RECORDS FOR THE EXERCISE: Begin

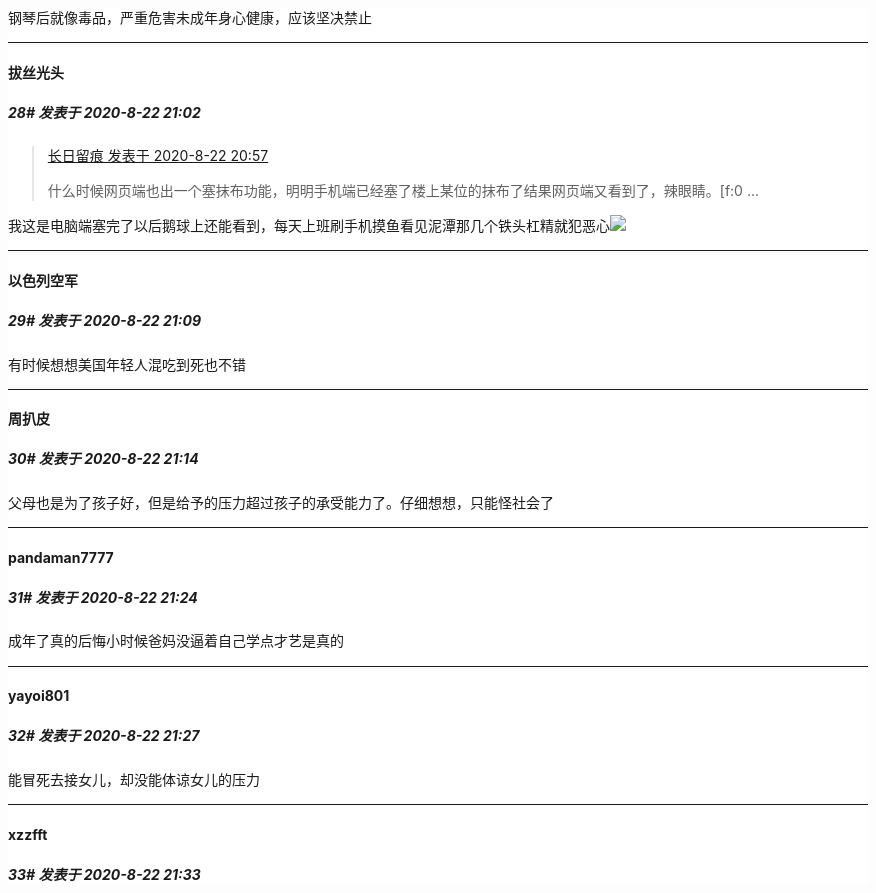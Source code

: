 
钢琴后就像毒品，严重危害未成年身心健康，应该坚决禁止


-----

####  拔丝光头  
##### 28#       发表于 2020-8-22 21:02


<blockquote><a href="httphttps://bbs.saraba1st.com/2b/forum.php?mod=redirect&amp;goto=findpost&amp;pid=48519407&amp;ptid=1956023" target="_blank">长日留痕 发表于 2020-8-22 20:57</a>

什么时候网页端也出一个塞抹布功能，明明手机端已经塞了楼上某位的抹布了结果网页端又看到了，辣眼睛。[f:0 ...</blockquote>
我这是电脑端塞完了以后鹅球上还能看到，每天上班刷手机摸鱼看见泥潭那几个铁头杠精就犯恶心<img src="https://static.saraba1st.com/image/smiley/carton2017/001.png" referrerpolicy="no-referrer">


-----

####  以色列空军  
##### 29#       发表于 2020-8-22 21:09


有时候想想美国年轻人混吃到死也不错


-----

####  周扒皮  
##### 30#       发表于 2020-8-22 21:14


父母也是为了孩子好，但是给予的压力超过孩子的承受能力了。仔细想想，只能怪社会了


-----

####  pandaman7777  
##### 31#       发表于 2020-8-22 21:24


成年了真的后悔小时候爸妈没逼着自己学点才艺是真的


-----

####  yayoi801  
##### 32#       发表于 2020-8-22 21:27


能冒死去接女儿，却没能体谅女儿的压力


-----

####  xzzfft  
##### 33#       发表于 2020-8-22 21:33

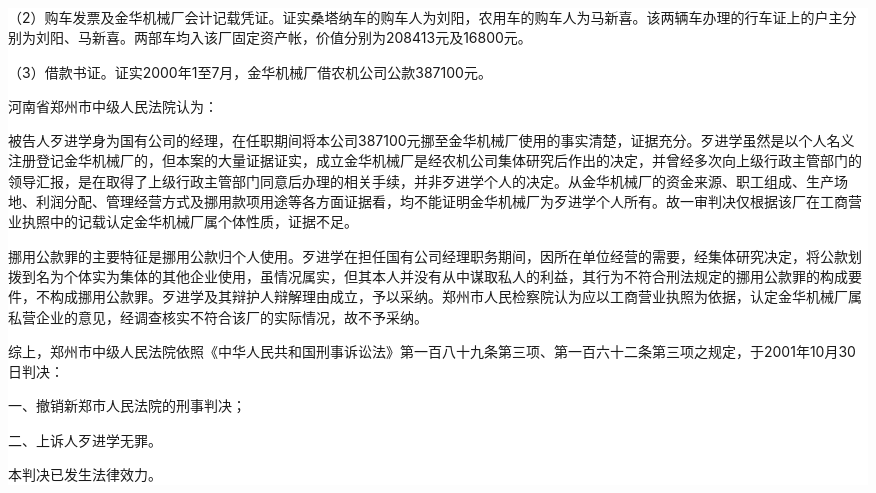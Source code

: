 （2）购车发票及金华机械厂会计记载凭证。证实桑塔纳车的购车人为刘阳，农用车的购车人为马新喜。该两辆车办理的行车证上的户主分别为刘阳、马新喜。两部车均入该厂固定资产帐，价值分别为208413元及16800元。

（3）借款书证。证实2000年1至7月，金华机械厂借农机公司公款387100元。

河南省郑州市中级人民法院认为：

被告人歹进学身为国有公司的经理，在任职期间将本公司387100元挪至金华机械厂使用的事实清楚，证据充分。歹进学虽然是以个人名义注册登记金华机械厂的，但本案的大量证据证实，成立金华机械厂是经农机公司集体研究后作出的决定，并曾经多次向上级行政主管部门的领导汇报，是在取得了上级行政主管部门同意后办理的相关手续，并非歹进学个人的决定。从金华机械厂的资金来源、职工组成、生产场地、利润分配、管理经营方式及挪用款项用途等各方面证据看，均不能证明金华机械厂为歹进学个人所有。故一审判决仅根据该厂在工商营业执照中的记载认定金华机械厂属个体性质，证据不足。

挪用公款罪的主要特征是挪用公款归个人使用。歹进学在担任国有公司经理职务期间，因所在单位经营的需要，经集体研究决定，将公款划拨到名为个体实为集体的其他企业使用，虽情况属实，但其本人并没有从中谋取私人的利益，其行为不符合刑法规定的挪用公款罪的构成要件，不构成挪用公款罪。歹进学及其辩护人辩解理由成立，予以采纳。郑州市人民检察院认为应以工商营业执照为依据，认定金华机械厂属私营企业的意见，经调查核实不符合该厂的实际情况，故不予采纳。

综上，郑州市中级人民法院依照《中华人民共和国刑事诉讼法》第一百八十九条第三项、第一百六十二条第三项之规定，于2001年10月30日判决：

一、撤销新郑市人民法院的刑事判决；

二、上诉人歹进学无罪。

本判决已发生法律效力。

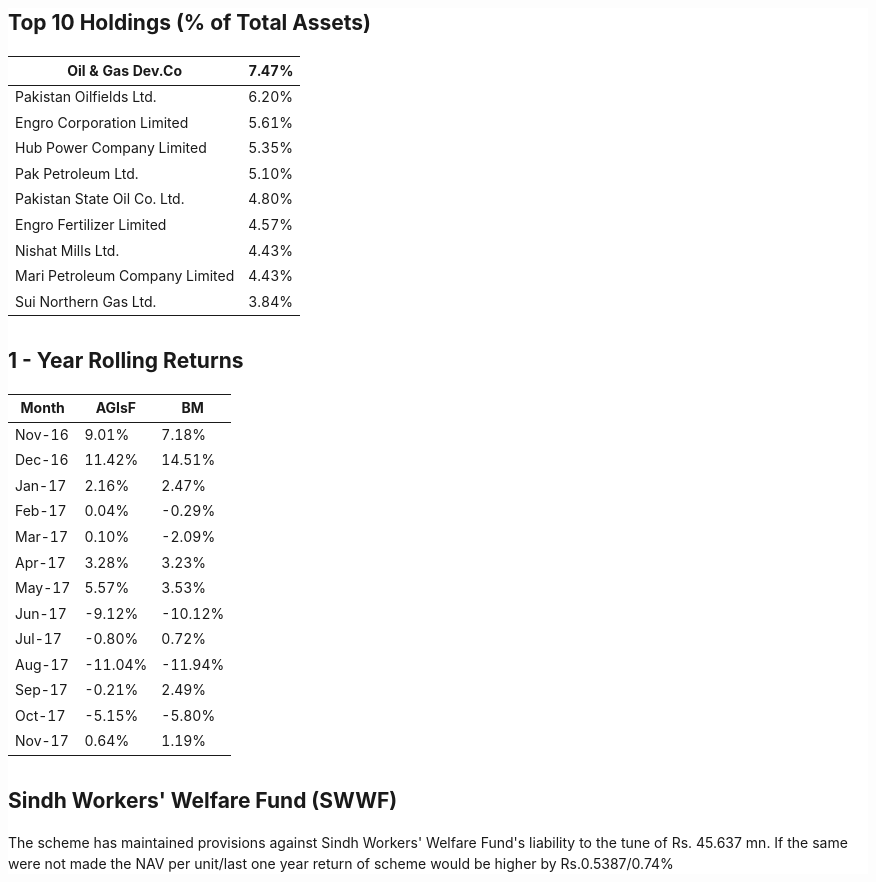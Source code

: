 ## Top 10 Holdings (% of Total Assets)

| Oil & Gas Dev.Co               | 7.47% |
| ------------------------------ | ----- |
| Pakistan Oilfields Ltd.        | 6.20% |
| Engro Corporation Limited      | 5.61% |
| Hub Power Company Limited      | 5.35% |
| Pak Petroleum Ltd.             | 5.10% |
| Pakistan State Oil Co. Ltd.    | 4.80% |
| Engro Fertilizer Limited       | 4.57% |
| Nishat Mills Ltd.              | 4.43% |
| Mari Petroleum Company Limited | 4.43% |
| Sui Northern Gas Ltd.          | 3.84% |

## 1 - Year Rolling Returns

| Month  | AGIsF   | BM      |
| ------ | ------- | ------- |
| Nov-16 | 9.01%   | 7.18%   |
| Dec-16 | 11.42%  | 14.51%  |
| Jan-17 | 2.16%   | 2.47%   |
| Feb-17 | 0.04%   | -0.29%  |
| Mar-17 | 0.10%   | -2.09%  |
| Apr-17 | 3.28%   | 3.23%   |
| May-17 | 5.57%   | 3.53%   |
| Jun-17 | -9.12%  | -10.12% |
| Jul-17 | -0.80%  | 0.72%   |
| Aug-17 | -11.04% | -11.94% |
| Sep-17 | -0.21%  | 2.49%   |
| Oct-17 | -5.15%  | -5.80%  |
| Nov-17 | 0.64%   | 1.19%   |

## Sindh Workers' Welfare Fund (SWWF)

The scheme has maintained provisions against Sindh Workers' Welfare Fund's liability to the tune of Rs. 45.637 mn. If the same were not made the NAV per unit/last one year return of scheme would be higher by Rs.0.5387/0.74%
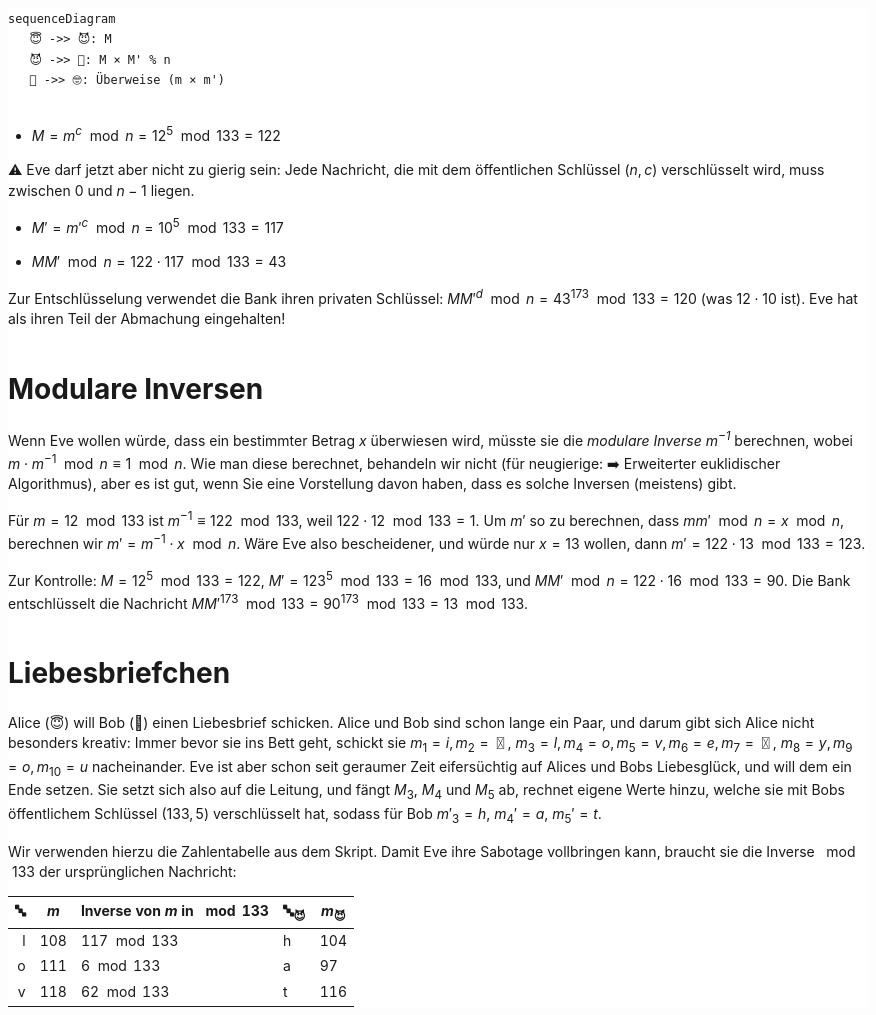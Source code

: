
 ```mermaid
sequenceDiagram
   😇 ->> 😈: M
   😈 ->> 🏦: M × M' % n
   🏦 ->> 🤓: Überweise (m × m')
   

```

* $M = m^c \mod n = 12^5 \mod 133 = 122$

⚠️ Eve darf jetzt aber nicht zu gierig sein: Jede Nachricht, die mit dem öffentlichen Schlüssel $(n, c)$ verschlüsselt wird, muss zwischen $0$ und $n - 1$ liegen.

* $M' = m'^c \mod n = 10^5 \mod 133 = 117$

* $MM' \mod n = 122 \cdot 117 \mod 133 = 43$

Zur Entschlüsselung verwendet die Bank ihren privaten Schlüssel: $MM' ^ d \mod n = 43^{173} \mod 133 = 120$ (was $12 \cdot 10$ ist). Eve hat als ihren Teil der Abmachung eingehalten!

# Modulare Inversen

Wenn Eve wollen würde, dass ein bestimmter Betrag $x$ überwiesen wird, müsste sie die *modulare Inverse $m^{-1}$* berechnen, wobei $m \cdot m^{-1} \mod n \equiv 1 \mod n$. Wie man diese berechnet, behandeln wir nicht (für neugierige: ➡️ Erweiterter euklidischer Algorithmus), aber es ist gut, wenn Sie eine Vorstellung davon haben, dass es solche Inversen (meistens) gibt.

Für $m = 12 \mod 133$  ist $m^{-1} \equiv 122 \mod 133$, weil $122 \cdot 12 \mod 133 = 1$. Um $m'$ so zu berechnen, dass $mm' \mod n = x \mod n$, berechnen wir $m' = m^{-1} \cdot x \mod n$. Wäre Eve also bescheidener, und würde nur $x = 13$ wollen, dann $m' = 122 \cdot 13 \mod 133 = 123$.   

Zur Kontrolle: $M = 12^5 \mod 133 = 122$, $M' = 123^5 \mod 133 = 16 \mod 133$, und $MM' \mod n = 122 \cdot 16 \mod 133 = 90$. Die Bank entschlüsselt die Nachricht $MM'^{173} \mod 133 = 90^{173} \mod 133 = 13 \mod 133$.

# Liebesbriefchen

Alice (😇) will Bob (🫅) einen Liebesbrief schicken. Alice und Bob sind schon lange ein Paar, und darum gibt sich Alice nicht besonders kreativ: Immer bevor sie ins Bett geht, schickt sie $m_1 = i, m_2 = 〿$, $m_3 = l, m_4 = o, m_5 = v, m_6 = e, m_7 = 〿$, $m_8 = y, m_9 = o, m_10 = u$ nacheinander. Eve ist aber schon seit geraumer Zeit eifersüchtig auf Alices und Bobs Liebesglück, und will dem ein Ende setzen. Sie setzt sich also auf die Leitung, und fängt $M_3$, $M_4$ und $M_5$ ab, rechnet eigene Werte hinzu, welche sie mit Bobs öffentlichem Schlüssel $(133,5)$ verschlüsselt hat, sodass für Bob $m'_3 = h$, $m_4' = a$, $m_5' = t$. 

Wir verwenden hierzu die Zahlentabelle aus dem Skript. Damit Eve ihre Sabotage vollbringen kann, braucht sie die Inverse $\mod 133$ der ursprünglichen Nachricht:

|    🔤 | $m$  | Inverse von  $m$ in $\mod 133$ | $🔤_{😈}$ | $m_{😈}$ |
| ---: | ---- | ------------------------------ | ------- | ------- |
|    l | 108  | $117 \mod 133$                 | h       | 104     |
|    o | 111  | $6 \mod 133$                   | a       | 97      |
|    v | 118  | $62 \mod 133$                  | t       | 116     |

RECORDS FOR THE EXERCISE: End

» **PROBLEM**: Please count up the lines in the listing above holding the string "Company", and say the number with nothing else.

» **OUTPUT**: 2